• [Goal of the exercise] From the entries that follow, copy exactly the lines beginning at the line holding "희생자 노드의 HeartBeat" and continuing through the line holding "환경설정 및 빌드&테스트".

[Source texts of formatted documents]
· · · · · · ·

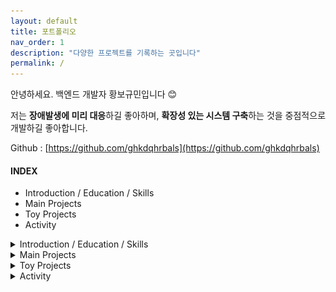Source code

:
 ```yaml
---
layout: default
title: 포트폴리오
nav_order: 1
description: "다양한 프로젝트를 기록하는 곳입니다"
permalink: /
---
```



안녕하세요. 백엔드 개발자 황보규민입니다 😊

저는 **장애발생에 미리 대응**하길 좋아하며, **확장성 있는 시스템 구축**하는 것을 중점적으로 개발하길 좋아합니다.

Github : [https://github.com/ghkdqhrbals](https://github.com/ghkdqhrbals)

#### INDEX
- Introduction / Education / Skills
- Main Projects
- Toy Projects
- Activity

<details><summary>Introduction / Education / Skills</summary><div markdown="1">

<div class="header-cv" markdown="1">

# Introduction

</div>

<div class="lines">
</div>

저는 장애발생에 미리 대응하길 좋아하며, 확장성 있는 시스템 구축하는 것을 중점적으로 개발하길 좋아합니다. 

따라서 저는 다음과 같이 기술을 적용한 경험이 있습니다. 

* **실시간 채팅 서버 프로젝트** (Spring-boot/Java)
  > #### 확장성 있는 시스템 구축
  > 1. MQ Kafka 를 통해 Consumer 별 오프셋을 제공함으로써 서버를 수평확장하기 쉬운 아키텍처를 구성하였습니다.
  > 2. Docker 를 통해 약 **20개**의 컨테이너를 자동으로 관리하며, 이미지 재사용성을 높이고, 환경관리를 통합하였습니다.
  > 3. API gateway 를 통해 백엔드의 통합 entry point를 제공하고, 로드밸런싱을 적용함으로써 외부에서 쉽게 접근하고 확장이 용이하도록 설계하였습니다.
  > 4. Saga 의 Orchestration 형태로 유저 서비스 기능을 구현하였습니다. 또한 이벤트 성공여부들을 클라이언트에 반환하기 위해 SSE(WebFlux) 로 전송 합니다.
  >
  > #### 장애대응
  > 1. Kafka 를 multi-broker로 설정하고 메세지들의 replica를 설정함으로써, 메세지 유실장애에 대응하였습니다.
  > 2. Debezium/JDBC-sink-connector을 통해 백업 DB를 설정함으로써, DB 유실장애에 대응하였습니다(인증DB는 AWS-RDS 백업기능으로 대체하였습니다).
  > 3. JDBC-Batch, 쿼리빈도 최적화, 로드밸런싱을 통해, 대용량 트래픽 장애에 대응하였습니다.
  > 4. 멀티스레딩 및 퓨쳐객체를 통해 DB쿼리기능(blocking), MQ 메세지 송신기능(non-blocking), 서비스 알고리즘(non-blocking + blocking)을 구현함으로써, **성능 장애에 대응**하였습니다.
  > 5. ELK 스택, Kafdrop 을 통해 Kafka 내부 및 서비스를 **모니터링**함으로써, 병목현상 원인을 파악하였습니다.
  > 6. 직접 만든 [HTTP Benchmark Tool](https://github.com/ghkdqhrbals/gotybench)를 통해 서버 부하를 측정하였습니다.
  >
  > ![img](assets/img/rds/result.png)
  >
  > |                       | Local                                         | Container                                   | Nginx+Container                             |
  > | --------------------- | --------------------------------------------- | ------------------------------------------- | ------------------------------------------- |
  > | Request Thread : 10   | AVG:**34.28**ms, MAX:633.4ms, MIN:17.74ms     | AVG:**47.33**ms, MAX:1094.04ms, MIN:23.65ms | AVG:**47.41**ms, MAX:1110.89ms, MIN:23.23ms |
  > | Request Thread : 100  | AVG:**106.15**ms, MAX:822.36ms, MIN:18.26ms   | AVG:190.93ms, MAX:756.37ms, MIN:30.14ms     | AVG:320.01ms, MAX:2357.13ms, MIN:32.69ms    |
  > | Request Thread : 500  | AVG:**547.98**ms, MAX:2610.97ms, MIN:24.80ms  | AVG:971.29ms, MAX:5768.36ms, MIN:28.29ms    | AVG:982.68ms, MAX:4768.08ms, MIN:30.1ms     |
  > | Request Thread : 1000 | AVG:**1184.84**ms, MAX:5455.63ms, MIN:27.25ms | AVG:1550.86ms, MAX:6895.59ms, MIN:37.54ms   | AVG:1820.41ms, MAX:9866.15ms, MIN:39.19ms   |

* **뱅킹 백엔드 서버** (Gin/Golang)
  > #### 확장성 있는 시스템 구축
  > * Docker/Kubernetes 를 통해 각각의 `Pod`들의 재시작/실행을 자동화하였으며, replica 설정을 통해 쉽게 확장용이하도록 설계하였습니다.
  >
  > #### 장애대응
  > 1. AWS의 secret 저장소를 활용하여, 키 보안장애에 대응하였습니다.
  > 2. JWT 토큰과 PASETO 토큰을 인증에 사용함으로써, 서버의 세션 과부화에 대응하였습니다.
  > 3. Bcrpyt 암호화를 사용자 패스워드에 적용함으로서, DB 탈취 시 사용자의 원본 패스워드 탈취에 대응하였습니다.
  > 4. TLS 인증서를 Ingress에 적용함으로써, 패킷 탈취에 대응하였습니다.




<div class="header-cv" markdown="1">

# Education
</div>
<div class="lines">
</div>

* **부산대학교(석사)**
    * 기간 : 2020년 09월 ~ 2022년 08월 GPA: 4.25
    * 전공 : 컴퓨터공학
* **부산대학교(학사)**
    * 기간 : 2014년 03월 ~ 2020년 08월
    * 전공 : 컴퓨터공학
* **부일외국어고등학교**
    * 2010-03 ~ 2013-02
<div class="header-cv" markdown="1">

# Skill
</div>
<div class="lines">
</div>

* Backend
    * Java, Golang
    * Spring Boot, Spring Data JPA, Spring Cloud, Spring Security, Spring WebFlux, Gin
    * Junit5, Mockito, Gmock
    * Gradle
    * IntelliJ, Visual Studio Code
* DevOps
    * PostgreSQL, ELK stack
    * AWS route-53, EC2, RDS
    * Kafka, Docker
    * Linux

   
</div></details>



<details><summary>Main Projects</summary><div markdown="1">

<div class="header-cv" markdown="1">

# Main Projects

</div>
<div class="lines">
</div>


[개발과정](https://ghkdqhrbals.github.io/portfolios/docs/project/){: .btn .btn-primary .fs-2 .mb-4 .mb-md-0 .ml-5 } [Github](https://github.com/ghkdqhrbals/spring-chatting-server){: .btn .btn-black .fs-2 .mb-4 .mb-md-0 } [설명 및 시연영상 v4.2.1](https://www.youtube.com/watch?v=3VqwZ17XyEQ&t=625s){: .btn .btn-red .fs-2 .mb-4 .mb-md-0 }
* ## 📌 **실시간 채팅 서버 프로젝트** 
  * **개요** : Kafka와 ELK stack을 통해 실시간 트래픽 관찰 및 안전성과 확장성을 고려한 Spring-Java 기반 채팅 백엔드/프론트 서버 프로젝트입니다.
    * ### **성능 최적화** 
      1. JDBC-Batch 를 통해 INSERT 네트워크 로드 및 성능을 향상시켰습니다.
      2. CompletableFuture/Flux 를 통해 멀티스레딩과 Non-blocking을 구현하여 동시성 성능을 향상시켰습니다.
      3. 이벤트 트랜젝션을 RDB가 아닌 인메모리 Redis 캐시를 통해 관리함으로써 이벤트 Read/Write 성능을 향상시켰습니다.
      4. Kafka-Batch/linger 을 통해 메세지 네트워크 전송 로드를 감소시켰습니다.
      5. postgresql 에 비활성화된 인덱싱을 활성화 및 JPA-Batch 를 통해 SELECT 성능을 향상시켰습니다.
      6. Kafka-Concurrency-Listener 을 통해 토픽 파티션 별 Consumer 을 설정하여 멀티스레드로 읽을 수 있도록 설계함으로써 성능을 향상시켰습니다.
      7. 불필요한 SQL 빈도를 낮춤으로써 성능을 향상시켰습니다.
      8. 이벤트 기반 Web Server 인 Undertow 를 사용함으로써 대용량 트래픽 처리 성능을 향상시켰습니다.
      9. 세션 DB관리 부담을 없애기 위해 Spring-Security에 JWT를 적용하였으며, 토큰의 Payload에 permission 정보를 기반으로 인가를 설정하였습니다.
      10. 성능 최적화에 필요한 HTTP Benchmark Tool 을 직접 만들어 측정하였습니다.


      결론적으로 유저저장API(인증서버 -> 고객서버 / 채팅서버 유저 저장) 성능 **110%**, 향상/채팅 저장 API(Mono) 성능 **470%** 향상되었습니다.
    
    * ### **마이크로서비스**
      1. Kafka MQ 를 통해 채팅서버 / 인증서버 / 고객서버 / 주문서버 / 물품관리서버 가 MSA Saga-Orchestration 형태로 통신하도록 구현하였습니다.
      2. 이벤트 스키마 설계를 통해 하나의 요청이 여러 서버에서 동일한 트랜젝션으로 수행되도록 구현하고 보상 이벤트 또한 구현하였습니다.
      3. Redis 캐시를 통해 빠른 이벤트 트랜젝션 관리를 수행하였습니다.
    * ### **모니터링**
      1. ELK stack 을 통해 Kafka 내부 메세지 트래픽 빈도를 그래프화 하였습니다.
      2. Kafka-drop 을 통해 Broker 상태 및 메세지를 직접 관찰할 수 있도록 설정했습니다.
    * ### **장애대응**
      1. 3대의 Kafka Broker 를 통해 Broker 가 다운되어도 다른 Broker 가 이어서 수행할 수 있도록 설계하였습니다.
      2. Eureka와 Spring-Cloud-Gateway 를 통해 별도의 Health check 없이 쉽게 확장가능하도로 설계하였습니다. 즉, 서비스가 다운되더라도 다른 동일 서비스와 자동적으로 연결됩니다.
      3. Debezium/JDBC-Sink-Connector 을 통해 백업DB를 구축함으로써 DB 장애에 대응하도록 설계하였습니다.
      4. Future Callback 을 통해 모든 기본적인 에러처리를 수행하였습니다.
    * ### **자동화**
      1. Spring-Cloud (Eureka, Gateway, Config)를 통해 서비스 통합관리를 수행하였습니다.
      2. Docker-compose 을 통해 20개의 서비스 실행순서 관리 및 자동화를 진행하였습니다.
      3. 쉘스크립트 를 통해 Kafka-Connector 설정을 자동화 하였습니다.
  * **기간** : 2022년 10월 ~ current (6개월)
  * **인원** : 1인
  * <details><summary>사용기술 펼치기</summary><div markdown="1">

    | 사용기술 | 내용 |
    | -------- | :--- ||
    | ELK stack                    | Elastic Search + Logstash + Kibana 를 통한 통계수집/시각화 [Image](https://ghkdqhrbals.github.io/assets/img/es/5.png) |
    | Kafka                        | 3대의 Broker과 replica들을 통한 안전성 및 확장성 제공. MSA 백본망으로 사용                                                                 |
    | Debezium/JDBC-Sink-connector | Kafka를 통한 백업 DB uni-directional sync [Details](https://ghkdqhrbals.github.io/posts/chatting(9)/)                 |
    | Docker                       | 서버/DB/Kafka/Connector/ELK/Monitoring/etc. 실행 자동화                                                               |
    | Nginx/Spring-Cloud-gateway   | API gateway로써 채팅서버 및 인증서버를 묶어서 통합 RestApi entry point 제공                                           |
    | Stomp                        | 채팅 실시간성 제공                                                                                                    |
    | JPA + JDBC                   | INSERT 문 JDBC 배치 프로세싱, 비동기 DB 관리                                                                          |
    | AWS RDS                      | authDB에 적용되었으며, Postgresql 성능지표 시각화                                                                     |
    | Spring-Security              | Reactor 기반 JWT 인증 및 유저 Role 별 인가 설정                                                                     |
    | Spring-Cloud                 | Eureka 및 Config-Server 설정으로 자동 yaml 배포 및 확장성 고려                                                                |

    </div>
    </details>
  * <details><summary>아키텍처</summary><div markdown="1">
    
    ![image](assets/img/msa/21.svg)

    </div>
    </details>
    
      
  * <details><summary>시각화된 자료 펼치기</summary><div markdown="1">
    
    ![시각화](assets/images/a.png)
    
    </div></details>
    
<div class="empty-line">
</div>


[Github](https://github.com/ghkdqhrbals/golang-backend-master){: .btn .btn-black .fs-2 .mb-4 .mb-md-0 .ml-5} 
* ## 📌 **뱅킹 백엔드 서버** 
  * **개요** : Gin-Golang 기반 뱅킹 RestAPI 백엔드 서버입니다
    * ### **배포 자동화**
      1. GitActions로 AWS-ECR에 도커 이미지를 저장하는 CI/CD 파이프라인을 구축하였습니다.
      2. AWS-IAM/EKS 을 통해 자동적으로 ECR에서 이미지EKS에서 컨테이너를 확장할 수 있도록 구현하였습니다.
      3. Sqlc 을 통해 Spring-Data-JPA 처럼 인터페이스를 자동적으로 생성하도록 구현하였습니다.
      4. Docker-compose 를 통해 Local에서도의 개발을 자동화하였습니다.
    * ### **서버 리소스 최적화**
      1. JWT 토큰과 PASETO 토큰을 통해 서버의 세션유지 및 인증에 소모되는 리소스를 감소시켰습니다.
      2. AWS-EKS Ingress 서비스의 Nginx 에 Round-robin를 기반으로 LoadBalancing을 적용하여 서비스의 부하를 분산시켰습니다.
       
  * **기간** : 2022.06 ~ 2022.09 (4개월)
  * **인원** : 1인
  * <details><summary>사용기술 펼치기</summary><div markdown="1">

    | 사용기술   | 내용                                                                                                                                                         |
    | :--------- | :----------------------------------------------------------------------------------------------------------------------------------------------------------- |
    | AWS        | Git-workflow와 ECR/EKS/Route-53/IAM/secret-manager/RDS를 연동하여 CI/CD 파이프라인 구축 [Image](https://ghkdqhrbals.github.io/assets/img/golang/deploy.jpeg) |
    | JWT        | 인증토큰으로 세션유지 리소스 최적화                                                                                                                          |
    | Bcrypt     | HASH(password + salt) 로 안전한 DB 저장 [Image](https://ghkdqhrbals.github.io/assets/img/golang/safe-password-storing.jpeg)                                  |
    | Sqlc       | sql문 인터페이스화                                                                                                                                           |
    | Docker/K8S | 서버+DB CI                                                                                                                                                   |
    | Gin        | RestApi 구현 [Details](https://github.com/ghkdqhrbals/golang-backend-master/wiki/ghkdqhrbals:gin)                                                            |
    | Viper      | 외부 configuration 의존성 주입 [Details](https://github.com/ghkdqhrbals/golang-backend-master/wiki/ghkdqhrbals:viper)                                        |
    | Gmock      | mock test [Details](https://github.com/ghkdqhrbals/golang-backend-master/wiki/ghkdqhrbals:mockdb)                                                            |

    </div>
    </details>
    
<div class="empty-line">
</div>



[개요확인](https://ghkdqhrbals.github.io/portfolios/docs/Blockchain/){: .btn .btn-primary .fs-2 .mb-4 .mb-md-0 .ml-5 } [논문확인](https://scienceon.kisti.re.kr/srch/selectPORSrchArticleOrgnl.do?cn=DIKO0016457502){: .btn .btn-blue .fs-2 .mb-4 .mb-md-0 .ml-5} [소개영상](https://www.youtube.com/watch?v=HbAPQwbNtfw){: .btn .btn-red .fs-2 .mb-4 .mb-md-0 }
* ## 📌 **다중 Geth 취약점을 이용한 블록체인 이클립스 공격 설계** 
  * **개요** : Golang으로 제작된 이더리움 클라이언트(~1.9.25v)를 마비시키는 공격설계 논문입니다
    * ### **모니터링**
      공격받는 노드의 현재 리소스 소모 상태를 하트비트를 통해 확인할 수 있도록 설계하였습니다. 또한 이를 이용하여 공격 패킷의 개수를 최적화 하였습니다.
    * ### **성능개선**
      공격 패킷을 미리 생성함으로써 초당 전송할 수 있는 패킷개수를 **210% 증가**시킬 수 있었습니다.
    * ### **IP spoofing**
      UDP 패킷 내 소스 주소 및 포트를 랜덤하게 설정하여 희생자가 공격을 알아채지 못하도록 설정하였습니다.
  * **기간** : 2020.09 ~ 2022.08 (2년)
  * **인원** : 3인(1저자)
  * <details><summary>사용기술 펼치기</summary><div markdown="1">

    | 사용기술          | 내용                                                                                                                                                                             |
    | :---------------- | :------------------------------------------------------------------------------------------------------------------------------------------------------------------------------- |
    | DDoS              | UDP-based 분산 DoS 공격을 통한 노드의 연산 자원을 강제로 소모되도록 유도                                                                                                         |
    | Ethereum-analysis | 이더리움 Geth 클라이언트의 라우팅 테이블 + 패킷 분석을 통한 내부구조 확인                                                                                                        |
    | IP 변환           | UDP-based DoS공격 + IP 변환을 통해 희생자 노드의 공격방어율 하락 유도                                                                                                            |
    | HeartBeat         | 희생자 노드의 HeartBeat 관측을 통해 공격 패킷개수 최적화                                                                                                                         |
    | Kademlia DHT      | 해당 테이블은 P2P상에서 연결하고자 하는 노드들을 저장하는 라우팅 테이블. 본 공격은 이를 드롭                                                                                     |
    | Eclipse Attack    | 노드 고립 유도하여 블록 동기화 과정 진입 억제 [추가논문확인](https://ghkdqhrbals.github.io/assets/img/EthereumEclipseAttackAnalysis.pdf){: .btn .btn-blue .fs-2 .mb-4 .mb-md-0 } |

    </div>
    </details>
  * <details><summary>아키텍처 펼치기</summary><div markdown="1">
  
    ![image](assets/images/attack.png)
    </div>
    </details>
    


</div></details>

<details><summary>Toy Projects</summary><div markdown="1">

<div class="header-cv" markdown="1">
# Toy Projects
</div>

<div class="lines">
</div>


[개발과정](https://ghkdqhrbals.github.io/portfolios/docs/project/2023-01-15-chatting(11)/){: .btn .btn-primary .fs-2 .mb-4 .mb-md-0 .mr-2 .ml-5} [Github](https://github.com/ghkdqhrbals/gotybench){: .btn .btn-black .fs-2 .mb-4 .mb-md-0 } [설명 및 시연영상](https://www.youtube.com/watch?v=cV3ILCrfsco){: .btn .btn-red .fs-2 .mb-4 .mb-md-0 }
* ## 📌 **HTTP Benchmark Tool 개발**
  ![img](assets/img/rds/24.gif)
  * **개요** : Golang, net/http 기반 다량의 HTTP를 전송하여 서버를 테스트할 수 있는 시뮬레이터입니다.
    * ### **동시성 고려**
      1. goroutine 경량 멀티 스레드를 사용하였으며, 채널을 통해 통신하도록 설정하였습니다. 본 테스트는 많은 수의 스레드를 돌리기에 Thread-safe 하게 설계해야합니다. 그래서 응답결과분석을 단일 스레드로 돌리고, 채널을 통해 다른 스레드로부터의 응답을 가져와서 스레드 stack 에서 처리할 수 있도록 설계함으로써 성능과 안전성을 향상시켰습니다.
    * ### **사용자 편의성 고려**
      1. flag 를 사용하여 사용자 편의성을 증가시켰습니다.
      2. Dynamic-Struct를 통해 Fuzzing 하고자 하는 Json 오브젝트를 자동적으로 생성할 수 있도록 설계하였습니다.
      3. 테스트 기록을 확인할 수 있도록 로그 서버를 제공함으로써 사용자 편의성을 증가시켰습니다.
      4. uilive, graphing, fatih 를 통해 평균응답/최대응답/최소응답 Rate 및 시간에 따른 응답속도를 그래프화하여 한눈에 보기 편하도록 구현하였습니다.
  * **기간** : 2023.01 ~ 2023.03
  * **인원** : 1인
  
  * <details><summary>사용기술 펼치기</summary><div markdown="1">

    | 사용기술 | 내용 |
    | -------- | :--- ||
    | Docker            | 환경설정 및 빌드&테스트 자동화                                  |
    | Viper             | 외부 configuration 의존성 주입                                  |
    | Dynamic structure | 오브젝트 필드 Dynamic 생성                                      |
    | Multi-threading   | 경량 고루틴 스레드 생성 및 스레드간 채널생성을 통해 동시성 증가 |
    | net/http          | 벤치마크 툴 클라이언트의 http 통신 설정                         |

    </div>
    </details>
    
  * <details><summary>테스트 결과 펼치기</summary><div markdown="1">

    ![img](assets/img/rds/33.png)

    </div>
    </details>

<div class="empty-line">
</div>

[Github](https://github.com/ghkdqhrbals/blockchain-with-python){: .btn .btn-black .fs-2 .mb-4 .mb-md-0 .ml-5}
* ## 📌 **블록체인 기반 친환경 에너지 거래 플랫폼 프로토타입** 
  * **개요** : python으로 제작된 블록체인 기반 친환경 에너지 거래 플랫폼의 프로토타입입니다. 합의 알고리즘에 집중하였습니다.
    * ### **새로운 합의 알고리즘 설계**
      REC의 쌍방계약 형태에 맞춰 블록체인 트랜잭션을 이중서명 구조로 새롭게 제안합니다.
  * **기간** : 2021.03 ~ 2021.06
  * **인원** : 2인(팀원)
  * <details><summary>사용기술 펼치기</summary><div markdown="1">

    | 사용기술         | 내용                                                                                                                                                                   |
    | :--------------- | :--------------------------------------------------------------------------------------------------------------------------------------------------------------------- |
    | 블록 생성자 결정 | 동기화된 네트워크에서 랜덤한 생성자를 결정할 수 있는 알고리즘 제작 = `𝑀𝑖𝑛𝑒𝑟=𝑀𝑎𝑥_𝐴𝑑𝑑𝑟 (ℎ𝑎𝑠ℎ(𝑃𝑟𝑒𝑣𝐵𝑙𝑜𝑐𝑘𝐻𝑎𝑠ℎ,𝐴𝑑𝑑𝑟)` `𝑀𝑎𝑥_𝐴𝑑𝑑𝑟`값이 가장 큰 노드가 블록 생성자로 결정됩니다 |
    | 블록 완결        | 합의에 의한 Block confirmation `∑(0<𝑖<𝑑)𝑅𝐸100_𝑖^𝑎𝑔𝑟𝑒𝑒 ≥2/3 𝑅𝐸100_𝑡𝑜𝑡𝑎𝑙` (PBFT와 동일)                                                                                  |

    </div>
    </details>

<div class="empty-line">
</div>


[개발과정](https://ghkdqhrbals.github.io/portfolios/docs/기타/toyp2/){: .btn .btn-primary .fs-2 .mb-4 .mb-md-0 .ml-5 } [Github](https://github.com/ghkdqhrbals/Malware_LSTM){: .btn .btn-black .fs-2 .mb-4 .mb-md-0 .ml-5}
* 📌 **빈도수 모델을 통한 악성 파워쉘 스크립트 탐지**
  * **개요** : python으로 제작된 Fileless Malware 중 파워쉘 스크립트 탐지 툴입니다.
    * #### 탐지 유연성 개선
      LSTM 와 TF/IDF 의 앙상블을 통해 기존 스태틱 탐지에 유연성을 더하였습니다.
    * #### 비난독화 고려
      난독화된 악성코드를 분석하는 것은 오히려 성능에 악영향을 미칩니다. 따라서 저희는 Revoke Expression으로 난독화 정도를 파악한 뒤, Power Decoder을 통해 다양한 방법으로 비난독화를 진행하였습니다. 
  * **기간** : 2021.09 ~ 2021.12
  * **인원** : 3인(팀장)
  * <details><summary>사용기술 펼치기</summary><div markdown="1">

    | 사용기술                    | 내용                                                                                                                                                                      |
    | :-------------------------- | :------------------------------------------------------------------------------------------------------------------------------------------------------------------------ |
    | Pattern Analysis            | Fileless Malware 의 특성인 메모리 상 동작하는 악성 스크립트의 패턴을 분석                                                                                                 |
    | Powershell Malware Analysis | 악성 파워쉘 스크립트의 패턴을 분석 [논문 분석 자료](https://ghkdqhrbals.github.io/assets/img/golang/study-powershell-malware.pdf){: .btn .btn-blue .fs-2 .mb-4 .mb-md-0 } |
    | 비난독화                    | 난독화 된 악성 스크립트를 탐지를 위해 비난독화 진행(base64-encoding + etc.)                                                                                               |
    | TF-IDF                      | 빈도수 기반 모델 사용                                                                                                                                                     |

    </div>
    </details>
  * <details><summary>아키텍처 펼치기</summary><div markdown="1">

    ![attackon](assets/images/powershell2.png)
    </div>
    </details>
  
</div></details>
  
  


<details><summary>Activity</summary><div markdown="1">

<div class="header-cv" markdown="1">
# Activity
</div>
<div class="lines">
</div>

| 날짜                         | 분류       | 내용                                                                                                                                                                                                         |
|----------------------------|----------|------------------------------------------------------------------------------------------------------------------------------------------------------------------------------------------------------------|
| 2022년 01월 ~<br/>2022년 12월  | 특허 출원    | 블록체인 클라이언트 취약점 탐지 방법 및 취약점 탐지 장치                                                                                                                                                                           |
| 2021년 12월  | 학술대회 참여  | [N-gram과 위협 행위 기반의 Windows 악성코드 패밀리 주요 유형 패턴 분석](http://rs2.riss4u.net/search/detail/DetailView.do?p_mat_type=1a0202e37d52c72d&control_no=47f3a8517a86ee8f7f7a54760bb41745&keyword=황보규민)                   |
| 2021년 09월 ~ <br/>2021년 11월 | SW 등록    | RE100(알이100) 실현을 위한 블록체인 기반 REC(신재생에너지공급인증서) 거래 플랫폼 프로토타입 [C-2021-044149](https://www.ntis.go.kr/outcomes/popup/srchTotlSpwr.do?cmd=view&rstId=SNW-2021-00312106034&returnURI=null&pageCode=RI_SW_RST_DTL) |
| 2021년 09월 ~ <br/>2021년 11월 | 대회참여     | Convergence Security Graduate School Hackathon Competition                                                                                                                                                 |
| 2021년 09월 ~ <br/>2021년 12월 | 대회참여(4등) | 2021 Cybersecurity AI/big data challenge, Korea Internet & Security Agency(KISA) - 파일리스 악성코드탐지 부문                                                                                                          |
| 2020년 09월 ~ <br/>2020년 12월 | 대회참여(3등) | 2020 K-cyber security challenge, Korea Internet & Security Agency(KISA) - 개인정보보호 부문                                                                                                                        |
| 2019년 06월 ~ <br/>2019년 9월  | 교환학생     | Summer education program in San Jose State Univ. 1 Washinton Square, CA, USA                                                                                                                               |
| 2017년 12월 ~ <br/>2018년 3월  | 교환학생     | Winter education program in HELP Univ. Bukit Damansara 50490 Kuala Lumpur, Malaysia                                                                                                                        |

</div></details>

· · · · · · ·

• [Answer area]
    | HeartBeat         | 희생자 노드의 HeartBeat 관측을 통해 공격 패킷개수 최적화                                                                                                                         |
    | Kademlia DHT      | 해당 테이블은 P2P상에서 연결하고자 하는 노드들을 저장하는 라우팅 테이블. 본 공격은 이를 드롭                                                                                     |
    | Eclipse Attack    | 노드 고립 유도하여 블록 동기화 과정 진입 억제 [추가논문확인](https://ghkdqhrbals.github.io/assets/img/EthereumEclipseAttackAnalysis.pdf){: .btn .btn-blue .fs-2 .mb-4 .mb-md-0 } |

    </div>
    </details>
  * <details><summary>아키텍처 펼치기</summary><div markdown="1">
  
    ![image](assets/images/attack.png)
    </div>
    </details>
    


</div></details>

<details><summary>Toy Projects</summary><div markdown="1">

<div class="header-cv" markdown="1">
# Toy Projects
</div>

<div class="lines">
</div>


[개발과정](https://ghkdqhrbals.github.io/portfolios/docs/project/2023-01-15-chatting(11)/){: .btn .btn-primary .fs-2 .mb-4 .mb-md-0 .mr-2 .ml-5} [Github](https://github.com/ghkdqhrbals/gotybench){: .btn .btn-black .fs-2 .mb-4 .mb-md-0 } [설명 및 시연영상](https://www.youtube.com/watch?v=cV3ILCrfsco){: .btn .btn-red .fs-2 .mb-4 .mb-md-0 }
* ## 📌 **HTTP Benchmark Tool 개발**
  ![img](assets/img/rds/24.gif)
  * **개요** : Golang, net/http 기반 다량의 HTTP를 전송하여 서버를 테스트할 수 있는 시뮬레이터입니다.
    * ### **동시성 고려**
      1. goroutine 경량 멀티 스레드를 사용하였으며, 채널을 통해 통신하도록 설정하였습니다. 본 테스트는 많은 수의 스레드를 돌리기에 Thread-safe 하게 설계해야합니다. 그래서 응답결과분석을 단일 스레드로 돌리고, 채널을 통해 다른 스레드로부터의 응답을 가져와서 스레드 stack 에서 처리할 수 있도록 설계함으로써 성능과 안전성을 향상시켰습니다.
    * ### **사용자 편의성 고려**
      1. flag 를 사용하여 사용자 편의성을 증가시켰습니다.
      2. Dynamic-Struct를 통해 Fuzzing 하고자 하는 Json 오브젝트를 자동적으로 생성할 수 있도록 설계하였습니다.
      3. 테스트 기록을 확인할 수 있도록 로그 서버를 제공함으로써 사용자 편의성을 증가시켰습니다.
      4. uilive, graphing, fatih 를 통해 평균응답/최대응답/최소응답 Rate 및 시간에 따른 응답속도를 그래프화하여 한눈에 보기 편하도록 구현하였습니다.
  * **기간** : 2023.01 ~ 2023.03
  * **인원** : 1인
  
  * <details><summary>사용기술 펼치기</summary><div markdown="1">

    | 사용기술 | 내용 |
    | -------- | :--- ||
    | Docker            | 환경설정 및 빌드&테스트 자동화                                  |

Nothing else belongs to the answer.